> [Aim of the task]
Each line of the records that follow must come back exactly, with pictures skipped.

Provided records Block Start

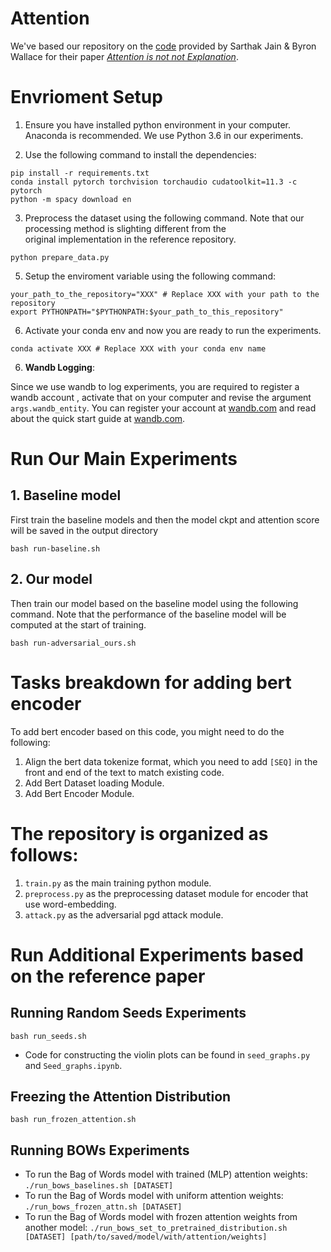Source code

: # Attention 

We've based our repository on the [code](https://github.com/sarahwie/attention) provided by Sarthak Jain & Byron Wallace for their paper *[Attention is not not Explanation](https://arxiv.org/abs/1908.04626)*.

# Envrioment Setup
1. Ensure you have installed python environment in your computer. Anaconda is recommended. We use Python 3.6 in our experiments.


2. Use the following command to install the dependencies:
```shell
pip install -r requirements.txt
conda install pytorch torchvision torchaudio cudatoolkit=11.3 -c pytorch
python -m spacy download en
```

3. Preprocess the dataset using the following command. Note that our processing method is slighting different from the \
original implementation in the reference repository.
```shell
python prepare_data.py
```

5. Setup the enviroment variable using the following command:
```shell
your_path_to_the_repository="XXX" # Replace XXX with your path to the repository 
export PYTHONPATH="$PYTHONPATH:$your_path_to_this_repository"
```

6. Activate your conda env and now you are ready to run the experiments.
```shell
conda activate XXX # Replace XXX with your conda env name
```
6. **Wandb Logging**: 


Since we use wandb to log experiments, you are required to register a wandb account , activate that on your computer and revise the argument ``args.wandb_entity``. You can register your account at [wandb.com](https://wandb.com/signup) and read about the quick start guide at [wandb.com](https://docs.wandb.ai/v/zh-hans/quickstart).

# Run Our Main Experiments
## 1. Baseline model
First train the baseline models and then the model ckpt and attention score will be saved in the output directory
```shell
bash run-baseline.sh
```

## 2. Our model
Then train our model based on the baseline model using the following command. Note that the performance of the baseline model will be computed at the start of training.
```shell
bash run-adversarial_ours.sh
```

# Tasks breakdown for adding bert encoder 
To add bert encoder based on this code, you might need to do the following:
1. Align the bert data tokenize format, which you need to add ``[SEQ]`` in the front and end of the text to match existing code.
2. Add Bert Dataset loading Module.
3. Add Bert Encoder Module.

# The repository is organized as follows:
1. ``train.py`` as the main training python module.
2. ``preprocess.py`` as the preprocessing dataset module for encoder that use word-embedding.
3. ``attack.py`` as the adversarial pgd attack module.

# Run Additional Experiments based on the reference paper

## Running Random Seeds Experiments 
```shell
bash run_seeds.sh
```
- Code for constructing the violin plots can be found in `seed_graphs.py` and `Seed_graphs.ipynb`.

## Freezing the Attention Distribution
```shell
bash run_frozen_attention.sh
```

## Running BOWs Experiments 
- To run the Bag of Words model with trained (MLP) attention weights: `./run_bows_baselines.sh [DATASET]`
- To run the Bag of Words model with uniform attention weights: `./run_bows_frozen_attn.sh [DATASET]`
- To run the Bag of Words model with frozen attention weights from another model: `./run_bows_set_to_pretrained_distribution.sh [DATASET] [path/to/saved/model/with/attention/weights]`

Provided records Block End

> [Exercise response]
Source code

: # Attention 

We've based our repository on the [code](https://github.com/sarahwie/attention) provided by Sarthak Jain & Byron Wallace for their paper *[Attention is not not Explanation](https://arxiv.org/abs/1908.04626)*.

# Envrioment Setup
1. Ensure you have installed python environment in your computer. Anaconda is recommended. We use Python 3.6 in our experiments.


2. Use the following command to install the dependencies:
```shell
pip install -r requirements.txt
conda install pytorch torchvision torchaudio cudatoolkit=11.3 -c pytorch
python -m spacy download en
```

3. Preprocess the dataset using the following command. Note that our processing method is slighting different from the \
original implementation in the reference repository.
```shell
python prepare_data.py
```

5. Setup the enviroment variable using the following command:
```shell
your_path_to_the_repository="XXX" # Replace XXX with your path to the repository 
export PYTHONPATH="$PYTHONPATH:$your_path_to_this_repository"
```

6. Activate your conda env and now you are ready to run the experiments.
```shell
conda activate XXX # Replace XXX with your conda env name
```
6. **Wandb Logging**: 


Since we use wandb to log experiments, you are required to register a wandb account , activate that on your computer and revise the argument ``args.wandb_entity``. You can register your account at [wandb.com](https://wandb.com/signup) and read about the quick start guide at [wandb.com](https://docs.wandb.ai/v/zh-hans/quickstart).

# Run Our Main Experiments
## 1. Baseline model
First train the baseline models and then the model ckpt and attention score will be saved in the output directory
```shell
bash run-baseline.sh
```

## 2. Our model
Then train our model based on the baseline model using the following command. Note that the performance of the baseline model will be computed at the start of training.
```shell
bash run-adversarial_ours.sh
```

# Tasks breakdown for adding bert encoder 
To add bert encoder based on this code, you might need to do the following:
1. Align the bert data tokenize format, which you need to add ``[SEQ]`` in the front and end of the text to match existing code.
2. Add Bert Dataset loading Module.
3. Add Bert Encoder Module.

# The repository is organized as follows:
1. ``train.py`` as the main training python module.
2. ``preprocess.py`` as the preprocessing dataset module for encoder that use word-embedding.
3. ``attack.py`` as the adversarial pgd attack module.

# Run Additional Experiments based on the reference paper

## Running Random Seeds Experiments 
```shell
bash run_seeds.sh
```
- Code for constructing the violin plots can be found in `seed_graphs.py` and `Seed_graphs.ipynb`.

## Freezing the Attention Distribution
```shell
bash run_frozen_attention.sh
```

## Running BOWs Experiments 
- To run the Bag of Words model with trained (MLP) attention weights: `./run_bows_baselines.sh [DATASET]`
- To run the Bag of Words model with uniform attention weights: `./run_bows_frozen_attn.sh [DATASET]`
- To run the Bag of Words model with frozen attention weights from another model: `./run_bows_set_to_pretrained_distribution.sh [DATASET] [path/to/saved/model/with/attention/weights]`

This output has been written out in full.